Former Body Shop To Become Medical Facility

BY JON CRONIN
Editor

A two-story medical facility is being developed at the former site of Glendale’s Central Auto Collision, Community Board 5 leaders said.

Mark Klich, a New York-based developer, is creating the medical facility at the site of the former auto repair shop, located at 64-25 Central Ave. in Glendale.

Rendering of the medical facility by Kris Kozlowski Architects

Gary Giordano, district manager for Community Board 5, said that although there are a few doctors’ offices within two or three blocks of the site, there are no facilities similar to the one being developed on Central Avenue.

He said that the developer would create office facilities for a general medical clinic on the second floor and a ground-floor parking lot with 21 parking spaces, rather than the 42 spaces that would typically be required for a building that size.

Thomas Gilbert, a parking consultant for the developer, said that the building would be forced by city zoning to have more parking spots if it were a typical doctor’s office. But since it is a medical facility, the developer is applying for a special permit to allow the site to operate with less parking.

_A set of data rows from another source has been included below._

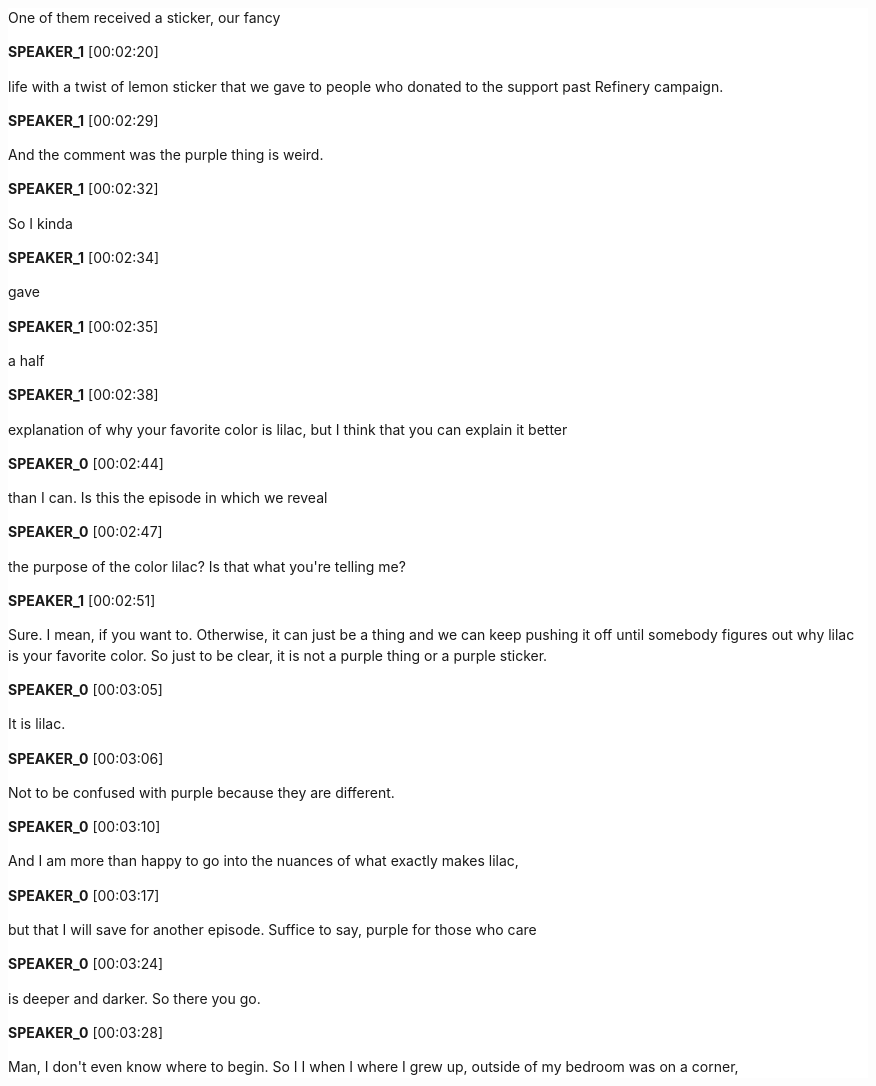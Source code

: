 One of them received a sticker, our fancy

**SPEAKER_1** [00:02:20]

life with a twist of lemon sticker that we gave to people who donated to the support past Refinery campaign.

**SPEAKER_1** [00:02:29]

And the comment was the purple thing is weird.

**SPEAKER_1** [00:02:32]

So I kinda

**SPEAKER_1** [00:02:34]

gave

**SPEAKER_1** [00:02:35]

a half

**SPEAKER_1** [00:02:38]

explanation of why your favorite color is lilac, but I think that you can explain it better

**SPEAKER_0** [00:02:44]

than I can. Is this the episode in which we reveal

**SPEAKER_0** [00:02:47]

the purpose of the color lilac? Is that what you're telling me?

**SPEAKER_1** [00:02:51]

Sure. I mean, if you want to. Otherwise, it can just be a thing and we can keep pushing it off until somebody figures out why lilac is your favorite color. So just to be clear, it is not a purple thing or a purple sticker.

**SPEAKER_0** [00:03:05]

It is lilac.

**SPEAKER_0** [00:03:06]

Not to be confused with purple because they are different.

**SPEAKER_0** [00:03:10]

And I am more than happy to go into the nuances of what exactly makes lilac,

**SPEAKER_0** [00:03:17]

but that I will save for another episode. Suffice to say, purple for those who care

**SPEAKER_0** [00:03:24]

is deeper and darker. So there you go.

**SPEAKER_0** [00:03:28]

Man, I don't even know where to begin. So I I when I where I grew up, outside of my bedroom was on a corner,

He noted that the property does not have enough room to provide parking for an office building.

The site as it is now. Photo by Jon Cronin

Gilbert said that he researched the impact that the parking situation at the site would have on the neighborhood and looked at other clinics to observe their parking needs.

“They’re pretty minimal,” he said.

Gilbert also looked into the peak hours of parking for such clinics and found that the surrounding Glendale neighborhood would provide “ample parking.”

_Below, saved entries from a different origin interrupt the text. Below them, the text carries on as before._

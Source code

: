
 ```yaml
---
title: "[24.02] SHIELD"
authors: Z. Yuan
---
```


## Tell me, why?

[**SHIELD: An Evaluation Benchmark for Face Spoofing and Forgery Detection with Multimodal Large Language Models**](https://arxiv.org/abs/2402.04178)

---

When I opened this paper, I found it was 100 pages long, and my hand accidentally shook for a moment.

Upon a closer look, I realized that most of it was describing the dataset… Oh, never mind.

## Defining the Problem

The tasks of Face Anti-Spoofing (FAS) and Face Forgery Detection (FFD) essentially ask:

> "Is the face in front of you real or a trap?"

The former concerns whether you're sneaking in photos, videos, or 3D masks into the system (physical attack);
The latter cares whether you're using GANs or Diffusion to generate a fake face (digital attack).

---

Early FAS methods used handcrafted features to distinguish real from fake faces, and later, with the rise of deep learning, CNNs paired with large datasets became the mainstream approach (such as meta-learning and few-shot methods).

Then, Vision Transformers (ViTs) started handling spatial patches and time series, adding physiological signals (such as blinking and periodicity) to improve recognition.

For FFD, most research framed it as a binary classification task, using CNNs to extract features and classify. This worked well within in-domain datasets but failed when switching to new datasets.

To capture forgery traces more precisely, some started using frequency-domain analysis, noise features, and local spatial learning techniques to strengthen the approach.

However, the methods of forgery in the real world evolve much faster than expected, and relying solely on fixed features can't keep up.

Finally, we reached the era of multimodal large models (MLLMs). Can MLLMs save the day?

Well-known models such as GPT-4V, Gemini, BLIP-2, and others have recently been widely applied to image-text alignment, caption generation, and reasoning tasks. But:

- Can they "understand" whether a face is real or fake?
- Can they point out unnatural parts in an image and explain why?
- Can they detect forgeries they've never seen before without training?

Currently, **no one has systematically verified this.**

“Even if you go 10 blocks north, parking is more difficult,” he said. “It’s fairly easy to park in this area.”

He added that Wyckoff Heights Medical Center had been looking at the site for a possible outpatient center since that area is where many of their patients are located.

Gilbert noted that Wyckoff Heights Medical Center has two clinics, at 14-11 and 14-19 Myrtle Ave. in Brooklyn, and neither site has parking.

Vincent Arcuri, who is CB 5’s chairman and sits on the Wyckoff Heights Medical Center’s board of trustees, said that a representative from the medical center inspected the property and hopes to open an outpatient center there if Wyckoff can get funding from the state for the venture. Arcuri added that the area would be perfect since it has the largest concentration of senior citizens in Queens.

The building was designed by Kris Kozlowski Architects in Brooklyn.